Error Handling and Status Codes

gRPC uses status codes instead of HTTP status codes: OK (0), CANCELLED (1), INVALID_ARGUMENT (3), NOT_FOUND (5), ALREADY_EXISTS (6), PERMISSION_DENIED (7), UNAUTHENTICATED (16), RESOURCE_EXHAUSTED (8), UNAVAILABLE (14), DEADLINE_EXCEEDED (4), INTERNAL (13). Map business logic errors to the correct status code: invalid user input → INVALID_ARGUMENT; missing resource → NOT_FOUND; concurrent modification conflict → ABORTED; database unavailable → UNAVAILABLE. Include error details in the status using google.rpc.Status with google.rpc.BadRequest for validation errors (field-level error messages). Retry only on UNAVAILABLE and DEADLINE_EXCEEDED — never retry on INVALID_ARGUMENT or PERMISSION_DENIED.

gRPC vs REST: When to Choose Each

Choose gRPC for: service-to-service (internal) communication where latency and throughput matter, polyglot environments needing generated type-safe clients, streaming requirements (live data, long-running operations), and when protobuf’s schema evolution is preferable to JSON’s flexibility.
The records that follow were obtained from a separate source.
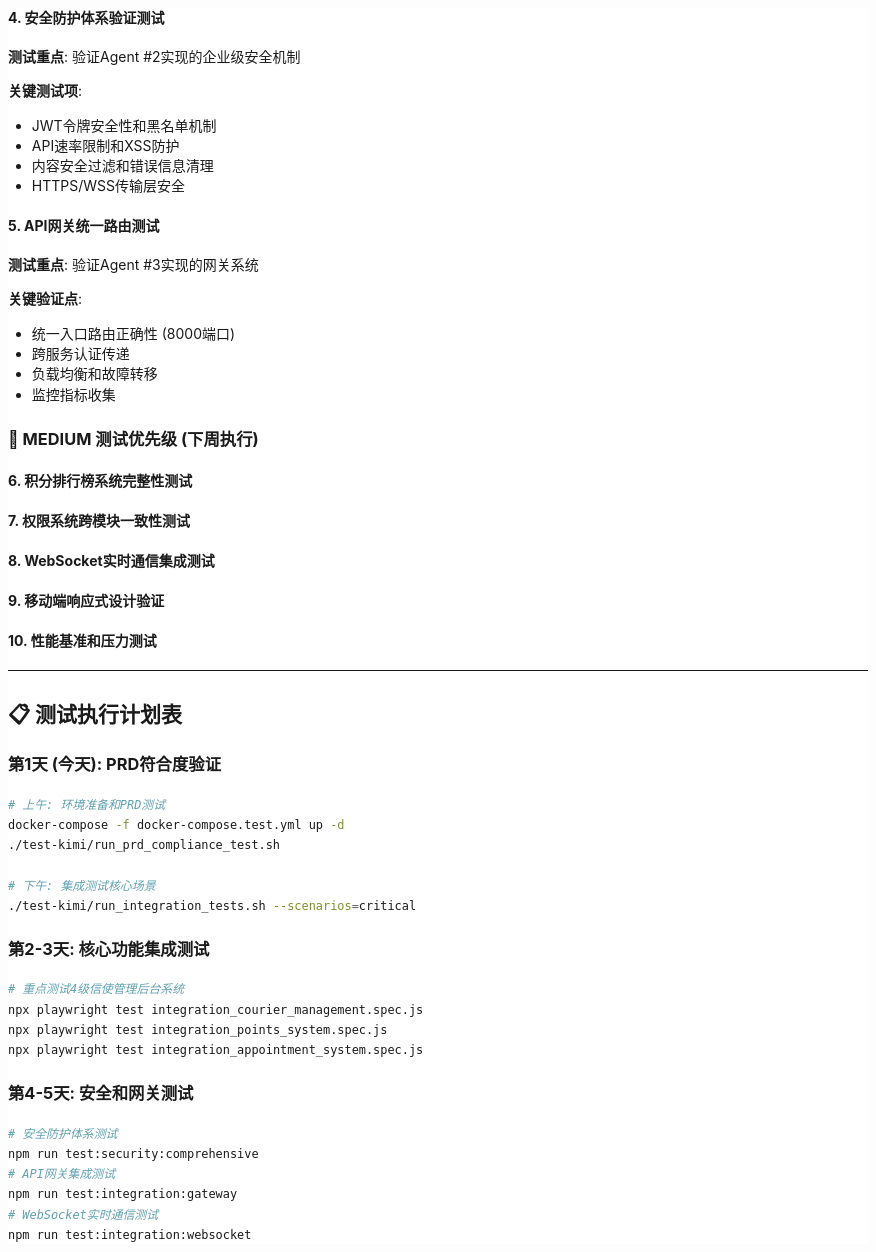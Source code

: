 #### 4. 安全防护体系验证测试
**测试重点**: 验证Agent #2实现的企业级安全机制

**关键测试项**:
- JWT令牌安全性和黑名单机制
- API速率限制和XSS防护
- 内容安全过滤和错误信息清理
- HTTPS/WSS传输层安全

#### 5. API网关统一路由测试
**测试重点**: 验证Agent #3实现的网关系统

**关键验证点**:
- 统一入口路由正确性 (8000端口)
- 跨服务认证传递
- 负载均衡和故障转移
- 监控指标收集

### 🔄 MEDIUM 测试优先级 (下周执行)

#### 6. 积分排行榜系统完整性测试
#### 7. 权限系统跨模块一致性测试  
#### 8. WebSocket实时通信集成测试
#### 9. 移动端响应式设计验证
#### 10. 性能基准和压力测试

---

## 📋 测试执行计划表

### 第1天 (今天): PRD符合度验证
```bash
# 上午: 环境准备和PRD测试
docker-compose -f docker-compose.test.yml up -d
./test-kimi/run_prd_compliance_test.sh

# 下午: 集成测试核心场景
./test-kimi/run_integration_tests.sh --scenarios=critical
```

### 第2-3天: 核心功能集成测试
```bash
# 重点测试4级信使管理后台系统
npx playwright test integration_courier_management.spec.js
npx playwright test integration_points_system.spec.js  
npx playwright test integration_appointment_system.spec.js
```

### 第4-5天: 安全和网关测试
```bash
# 安全防护体系测试
npm run test:security:comprehensive
# API网关集成测试  
npm run test:integration:gateway
# WebSocket实时通信测试
npm run test:integration:websocket
```
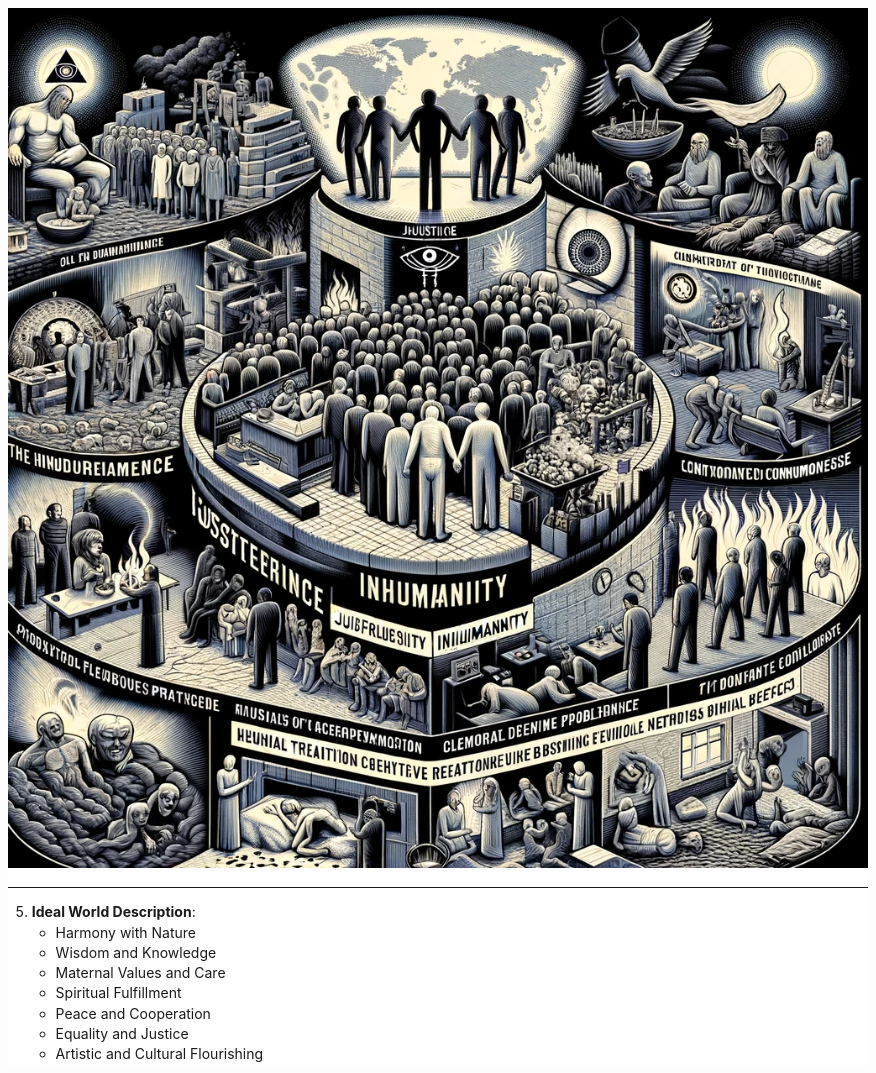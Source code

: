 ![bg left](30_Obsidian/32_Attachments/Asherah/ContemporaryProblems.png)

---

5. **Ideal World Description**:
	- Harmony with Nature
	- Wisdom and Knowledge
	- Maternal Values and Care
	- Spiritual Fulfillment
	- Peace and Cooperation
	- Equality and Justice
	- Artistic and Cultural Flourishing
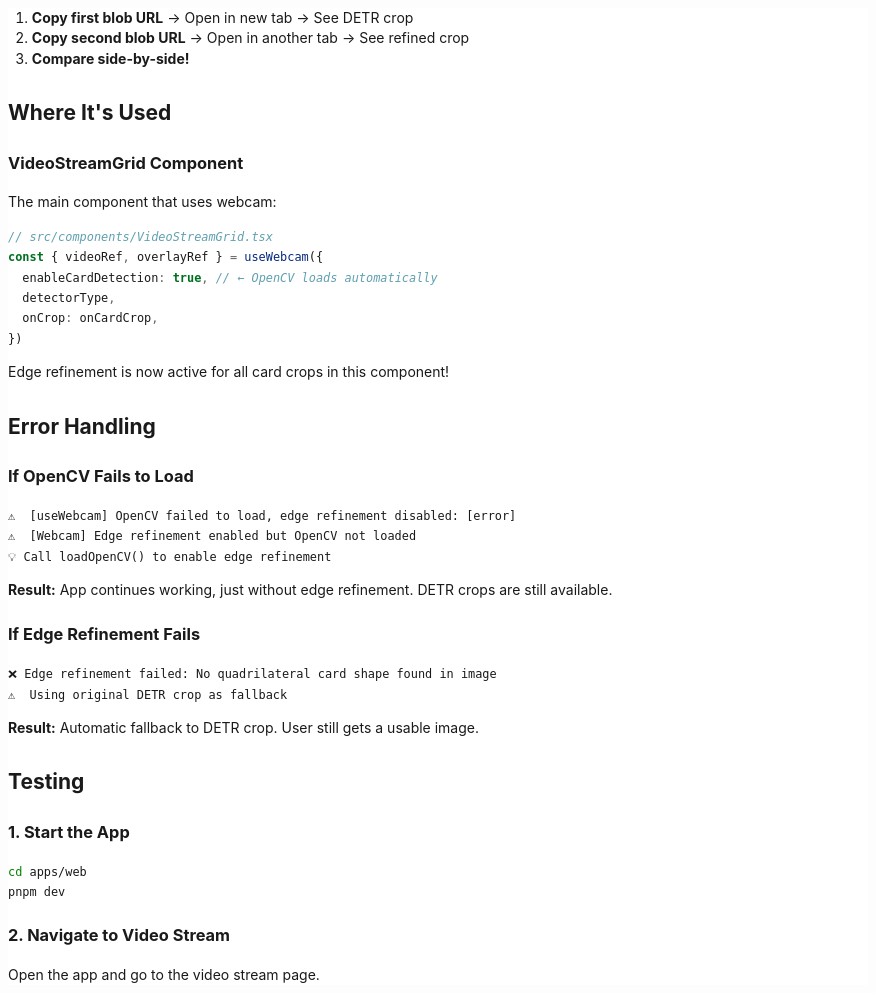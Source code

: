 1. **Copy first blob URL** → Open in new tab → See DETR crop
2. **Copy second blob URL** → Open in another tab → See refined crop
3. **Compare side-by-side!**

## Where It's Used

### VideoStreamGrid Component

The main component that uses webcam:

```typescript
// src/components/VideoStreamGrid.tsx
const { videoRef, overlayRef } = useWebcam({
  enableCardDetection: true, // ← OpenCV loads automatically
  detectorType,
  onCrop: onCardCrop,
})
```

Edge refinement is now active for all card crops in this component!

## Error Handling

### If OpenCV Fails to Load

```
⚠️  [useWebcam] OpenCV failed to load, edge refinement disabled: [error]
⚠️  [Webcam] Edge refinement enabled but OpenCV not loaded
💡 Call loadOpenCV() to enable edge refinement
```

**Result:** App continues working, just without edge refinement. DETR crops are still available.

### If Edge Refinement Fails

```
❌ Edge refinement failed: No quadrilateral card shape found in image
⚠️  Using original DETR crop as fallback
```

**Result:** Automatic fallback to DETR crop. User still gets a usable image.

## Testing

### 1. Start the App

```bash
cd apps/web
pnpm dev
```

### 2. Navigate to Video Stream

Open the app and go to the video stream page.
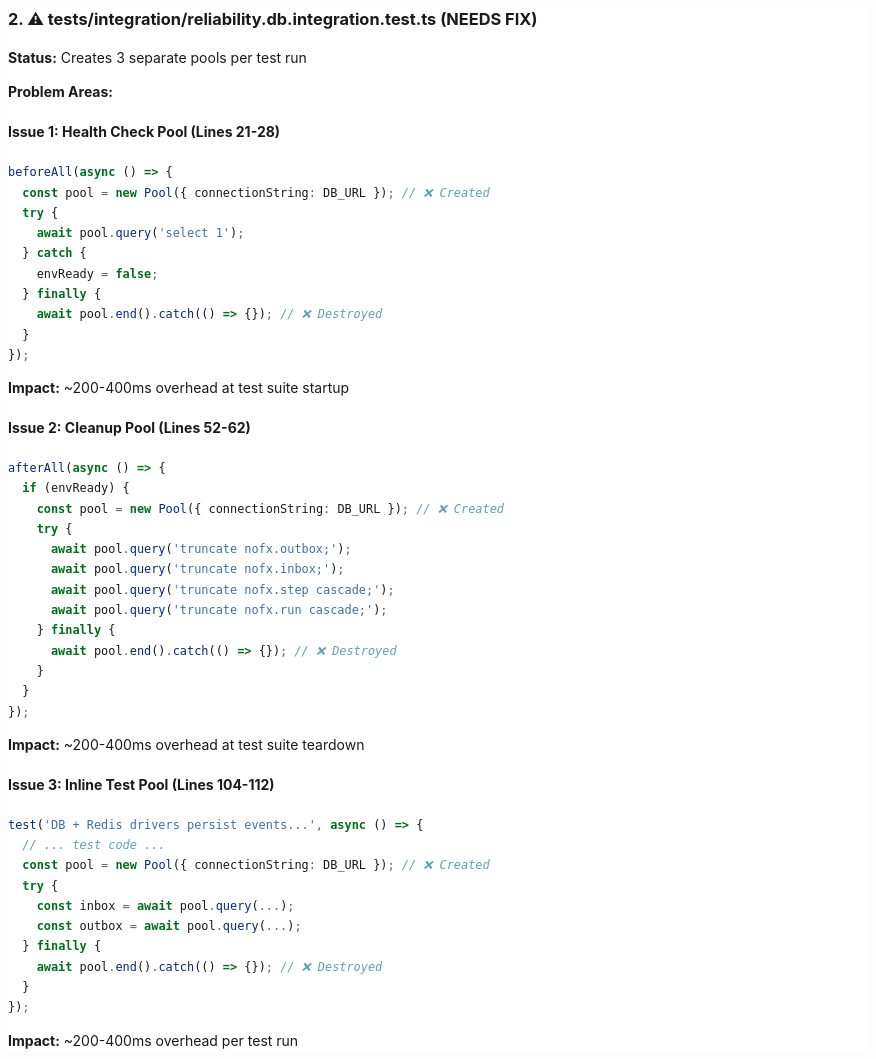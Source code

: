 
### 2. ⚠️ tests/integration/reliability.db.integration.test.ts (NEEDS FIX)

**Status:** Creates 3 separate pools per test run

**Problem Areas:**

#### Issue 1: Health Check Pool (Lines 21-28)
```typescript
beforeAll(async () => {
  const pool = new Pool({ connectionString: DB_URL }); // ❌ Created
  try {
    await pool.query('select 1');
  } catch {
    envReady = false;
  } finally {
    await pool.end().catch(() => {}); // ❌ Destroyed
  }
});
```
**Impact:** ~200-400ms overhead at test suite startup

#### Issue 2: Cleanup Pool (Lines 52-62)
```typescript
afterAll(async () => {
  if (envReady) {
    const pool = new Pool({ connectionString: DB_URL }); // ❌ Created
    try {
      await pool.query('truncate nofx.outbox;');
      await pool.query('truncate nofx.inbox;');
      await pool.query('truncate nofx.step cascade;');
      await pool.query('truncate nofx.run cascade;');
    } finally {
      await pool.end().catch(() => {}); // ❌ Destroyed
    }
  }
});
```
**Impact:** ~200-400ms overhead at test suite teardown

#### Issue 3: Inline Test Pool (Lines 104-112)
```typescript
test('DB + Redis drivers persist events...', async () => {
  // ... test code ...
  const pool = new Pool({ connectionString: DB_URL }); // ❌ Created
  try {
    const inbox = await pool.query(...);
    const outbox = await pool.query(...);
  } finally {
    await pool.end().catch(() => {}); // ❌ Destroyed
  }
});
```
**Impact:** ~200-400ms overhead per test run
Choose REST/JSON for: public-facing APIs consumed by browsers and third parties (gRPC-Web adds complexity for browser clients), simple CRUD APIs where HTTP semantics (GET, POST, PUT, DELETE) map naturally, and teams already proficient in REST with no performance bottleneck. gRPC’s performance advantage (2-10x throughput, lower latency) matters at high RPS; for low-traffic services, the operational overhead of maintaining .proto files outweighs the benefit.